Ten, the answer is Ten! You just gave us two examples, and that problem was assigned as homework! I even remember the answer!
I'm getting tired of waiving my hand in the air, and you end up calling on someone else.
This is a waste of time.
Just like our drawing class with Miss Casey.
Everyone in class knows that Kenny can draw better than anyone else, yet Miss Casey gives him a "D" for a grade. Unbelievable!
Could it be that she doesn't like Kenny?
I really don't understand, I know he is the only black kid in the class, but he's a good guy, and a terrific artist.
It's the type of logic that belongs only to a teacher.
I wonder why we never know the teachers' first names?
It's always Mr. Sousa, or Mrs. Stein, or even Coach Michaels.
They must have first names.
All my friends have first names; even my mother and father have first names, although they would probably ground me for life if I called them anything but Mom and Dad!
Finally, she called on someone that knew the answer!
Maybe now we could end this class and move on to something else.
I can't stop thinking about Little League tryouts, even during lunchtime.
I have to put last year's tryouts behind me, even though I thought I was treated unfairly.
I had a dentist appointment after school, at the time of the first practice.
When I arrived at the following practice, I was told that the teams had been chosen.
I tried to make the manager understand that I couldn't be there because of my appointment, and begged him for a chance to make the team.
He wouldn't listen, and I lost a whole year of baseball.
This is not going to happen this year!
It's happening again, my daydreaming has made me lose my place.
"Where are we, Elaine," I whispered quietly, "What number are we on? I lost my place."
I always liked Elaine, she always wore pretty dresses and listened to me when I talked with her.
She wasn't like Jean.
Jean was constantly wearing her Girl Scout uniform to class, especially when it was "picture" day. The class was obliged to follow her progression through Brownies, and now, to her merit badge laden sash and green uniform.
She always thought that she was better than the rest of us.
Thank goodness for Elaine, it was tough to have a girl for a friend.
Math class was nearly over, we knew this because of the old wall clock.
We watched the synchronized clock on the left-hand wall, just above the blackboard.
It moved its minute hand in two minute increments.
We had the timing down pat, one more lunge, and it would be 'class over.'
In a way it was tough leaving that particular room.

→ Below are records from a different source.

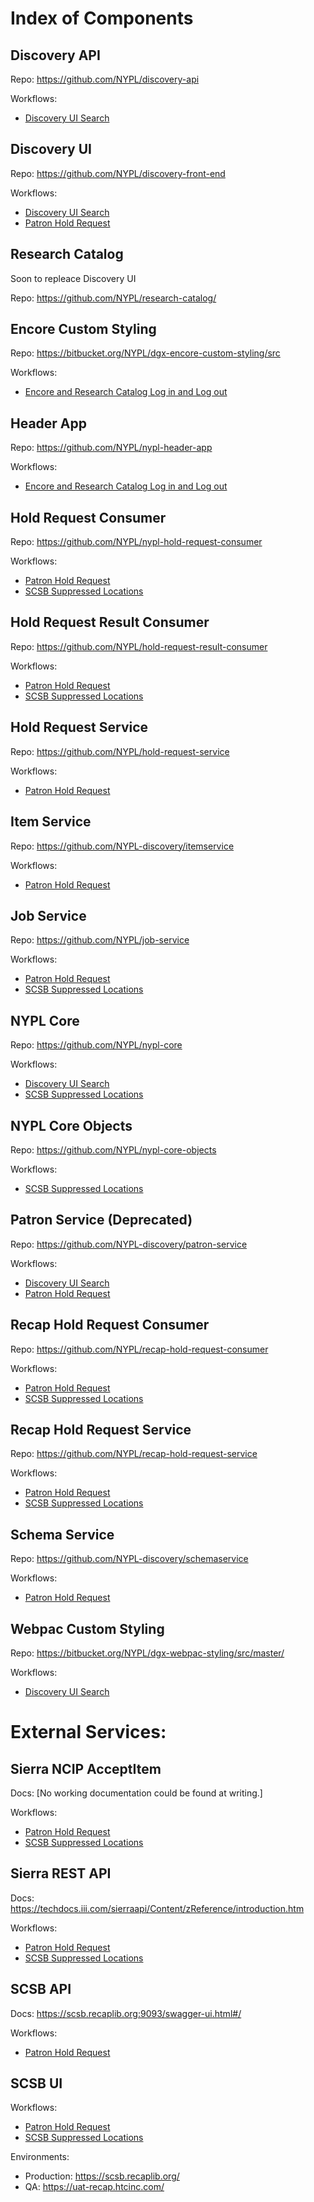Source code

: # Index of Components

## Discovery API

Repo: https://github.com/NYPL/discovery-api

Workflows:
 * [Discovery UI Search](workflows/discovery_ui_search.md)

## Discovery UI

Repo: https://github.com/NYPL/discovery-front-end

Workflows:
 * [Discovery UI Search](workflows/discovery_ui_search.md)
 * [Patron Hold Request](workflows/patron_hold_request.md)

## Research Catalog

Soon to repleace Discovery UI

Repo: https://github.com/NYPL/research-catalog/

## Encore Custom Styling

Repo: https://bitbucket.org/NYPL/dgx-encore-custom-styling/src

Workflows: 
 * [Encore and Research Catalog Log in and Log out](workflows/encore_and_research_catalog_log_in_and_log_out.md)

## Header App

Repo: https://github.com/NYPL/nypl-header-app

Workflows: 
 * [Encore and Research Catalog Log in and Log out](workflows/encore_and_research_catalog_log_in_and_log_out.md)

## Hold Request Consumer

Repo: https://github.com/NYPL/nypl-hold-request-consumer

Workflows:
 * [Patron Hold Request](workflows/patron_hold_request.md)
 * [SCSB Suppressed Locations](workflows/scsb_suppressed_locations.md)

## Hold Request Result Consumer

Repo: https://github.com/NYPL/hold-request-result-consumer

Workflows:
 * [Patron Hold Request](workflows/patron_hold_request.md)
 * [SCSB Suppressed Locations](workflows/scsb_suppressed_locations.md)

## Hold Request Service

Repo: https://github.com/NYPL/hold-request-service

Workflows:
 * [Patron Hold Request](workflows/patron_hold_request.md)

## Item Service

Repo: https://github.com/NYPL-discovery/itemservice

Workflows:
 * [Patron Hold Request](workflows/patron_hold_request.md)

## Job Service

Repo: https://github.com/NYPL/job-service

Workflows:
 * [Patron Hold Request](workflows/patron_hold_request.md)
 * [SCSB Suppressed Locations](workflows/scsb_suppressed_locations.md)

## NYPL Core

Repo: https://github.com/NYPL/nypl-core

Workflows:
 * [Discovery UI Search](workflows/discovery_ui_search.md)
 * [SCSB Suppressed Locations](workflows/scsb_suppressed_locations.md)

## NYPL Core Objects

Repo: https://github.com/NYPL/nypl-core-objects

Workflows:
 * [SCSB Suppressed Locations](workflows/scsb_suppressed_locations.md)

## Patron Service (Deprecated)

Repo: https://github.com/NYPL-discovery/patron-service

Workflows:
 * [Discovery UI Search](workflows/discovery_ui_search.md)
 * [Patron Hold Request](workflows/patron_hold_request.md)

## Recap Hold Request Consumer

Repo: https://github.com/NYPL/recap-hold-request-consumer

Workflows:
 * [Patron Hold Request](workflows/patron_hold_request.md)
 * [SCSB Suppressed Locations](workflows/scsb_suppressed_locations.md)

## Recap Hold Request Service

Repo: https://github.com/NYPL/recap-hold-request-service

Workflows:
 * [Patron Hold Request](workflows/patron_hold_request.md)
 * [SCSB Suppressed Locations](workflows/scsb_suppressed_locations.md)

## Schema Service

Repo: https://github.com/NYPL-discovery/schemaservice

Workflows:
 * [Patron Hold Request](workflows/patron_hold_request.md)

## Webpac Custom Styling

Repo: https://bitbucket.org/NYPL/dgx-webpac-styling/src/master/

Workflows:
 * [Discovery UI Search](workflows/discovery_ui_search.md)


# External Services:

## Sierra NCIP AcceptItem

Docs: [No working documentation could be found at writing.]

Workflows:
 * [Patron Hold Request](workflows/patron_hold_request.md)
 * [SCSB Suppressed Locations](workflows/scsb_suppressed_locations.md)

## Sierra REST API

Docs: https://techdocs.iii.com/sierraapi/Content/zReference/introduction.htm

Workflows:
 * [Patron Hold Request](workflows/patron_hold_request.md)
 * [SCSB Suppressed Locations](workflows/scsb_suppressed_locations.md)

## SCSB API

Docs: https://scsb.recaplib.org:9093/swagger-ui.html#/

Workflows:
 * [Patron Hold Request](workflows/patron_hold_request.md)

## SCSB UI

Workflows:
 * [Patron Hold Request](workflows/patron_hold_request.md)
 * [SCSB Suppressed Locations](workflows/scsb_suppressed_locations.md)

Environments:
  * Production: https://scsb.recaplib.org/
  * QA: https://uat-recap.htcinc.com/
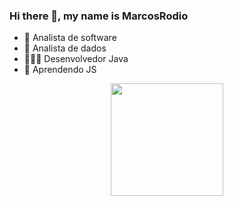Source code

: ### Hi there 👋, my name is **MarcosRodio** 



- 🔭 Analista de software
- 🥵 Analista de dados
- 👨🏻‍💻 Desenvolvedor Java
- 🌱 Aprendendo JS


<div align="center"> 
<a href="https://github.com/MarcosRodio"> 
<img height="180em" src="https://github-readme-stats.vercel.app/api?username=MarcosRodio&show_icons=true&theme=bluesky&include_all_commits <img height="180em" src="https://github-readme-stats.vercel.app/api/top-langs/?username=MarcosRodio&layout=compact&langs_count=7&theme=dra </div> 
<div style="display: inline_block"><br> 

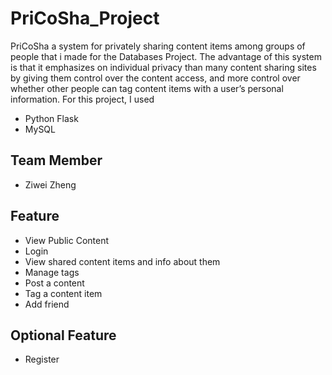 # PriCoSha_Project

PriCoSha a system for privately sharing content items
among groups of people that i made for the Databases Project. The advantage of this system is that it emphasizes on individual privacy than many content sharing sites by giving them control over the content access, and more control over whether other people can tag content items with a user’s personal information. For this project,
I used
* Python Flask
* MySQL

Team Member
------------------------------------------------
* Ziwei Zheng

Feature
------------------------------------------------
* View Public Content
* Login
* View shared content items and info about them
* Manage tags
* Post a content
* Tag a content item
* Add friend

Optional Feature
-----------------------------------------------
* Register
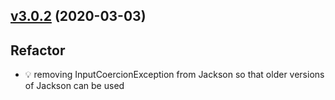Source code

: <a name="v3.0.2"></a>
## [v3.0.2](https://github.com/imrafaelmerino/json-scala-values/releases/tag/v3.0.2-dotty) (2020-03-03)

## Refactor
  - 💡 removing InputCoercionException from Jackson so that older versions of Jackson can be used
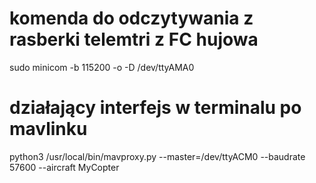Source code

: # komenda do odczytywania z rasberki telemtri z FC hujowa
sudo minicom -b 115200 -o -D /dev/ttyAMA0

# działający interfejs w terminalu po mavlinku
python3 /usr/local/bin/mavproxy.py --master=/dev/ttyACM0 --baudrate 57600 --aircraft MyCopter
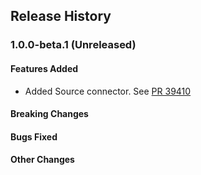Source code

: ## Release History

### 1.0.0-beta.1 (Unreleased)

#### Features Added
* Added Source connector. See [PR 39410](https://github.com/Azure/azure-sdk-for-java/pull/39410)

#### Breaking Changes

#### Bugs Fixed

#### Other Changes
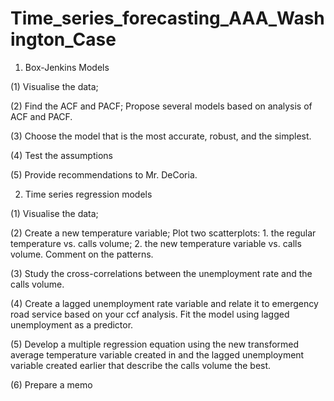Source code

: # Time_series_forecasting_AAA_Washington_Case
1. Box-Jenkins Models

(1) Visualise the data;

(2) Find the ACF and PACF; Propose several models based on analysis of ACF and PACF.

(3) Choose the model that is the most accurate, robust, and the simplest.

(4) Test the assumptions

(5) Provide recommendations to Mr. DeCoria.


2. Time series regression models

(1) Visualise the data;

(2) Create a new temperature variable; Plot two scatterplots: 1. the regular temperature vs. calls volume; 2. the new temperature variable vs. calls volume. Comment on the patterns.

(3) Study the cross-correlations between the unemployment rate and the calls volume.

(4)	Create a lagged unemployment rate variable and relate it to emergency road service based on your ccf analysis. Fit the model using lagged unemployment as a predictor.

(5)	Develop a multiple regression equation using the new transformed average temperature variable created in and the lagged unemployment variable created earlier that describe the calls volume the best.

(6)	Prepare a memo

Kenny had drawn seasonal paintings, using colored chalk to accentuate the colors of springtime.
As I said before, he could really draw.
Now it was off to English class with Miss Higgins.
Fortunately for us, the room was next door, through the solid oak door which led to the corridor.
Miss Higgins was an older teacher, and very demanding.
She always wore high-heeled shoes and very colorful dresses. She used reading glasses that hung around her neck like a dog on a leash.
She wasn't too tall, but even the tallest and biggest guy in school didn't mess with Miss Higgins.
She had a booming voice, and took pride in having her class 'under strict disciplinary control.'
If you received an 'A' in her class, you must have worked your butt off.
She was tough, but fair, and towards the end of the year, I began to see her real value.
She was hard, but was a great teacher, her gray locks had seen plenty of smart mouthed sixth graders, but she wore her battle scars well.
One time in her class, when I took in my weekly English test, at the end I saw that I had forgotten to put my name on the paper.
I quickly grabbed my pencil and started to write my name at the top of the page.
Suddenly I heard her shout, "Douglas, put your test in the wastepaper basket, I said, 'Pencils Down!' There was no use talking with her while the class was in session.
Once the bell rang I approached Miss Higgins.
She waited until the entire class had left before acknowledging my presence.
Raising her eyes above her reading glasses she said, "well?"
"Miss Higgins, may I say something please?"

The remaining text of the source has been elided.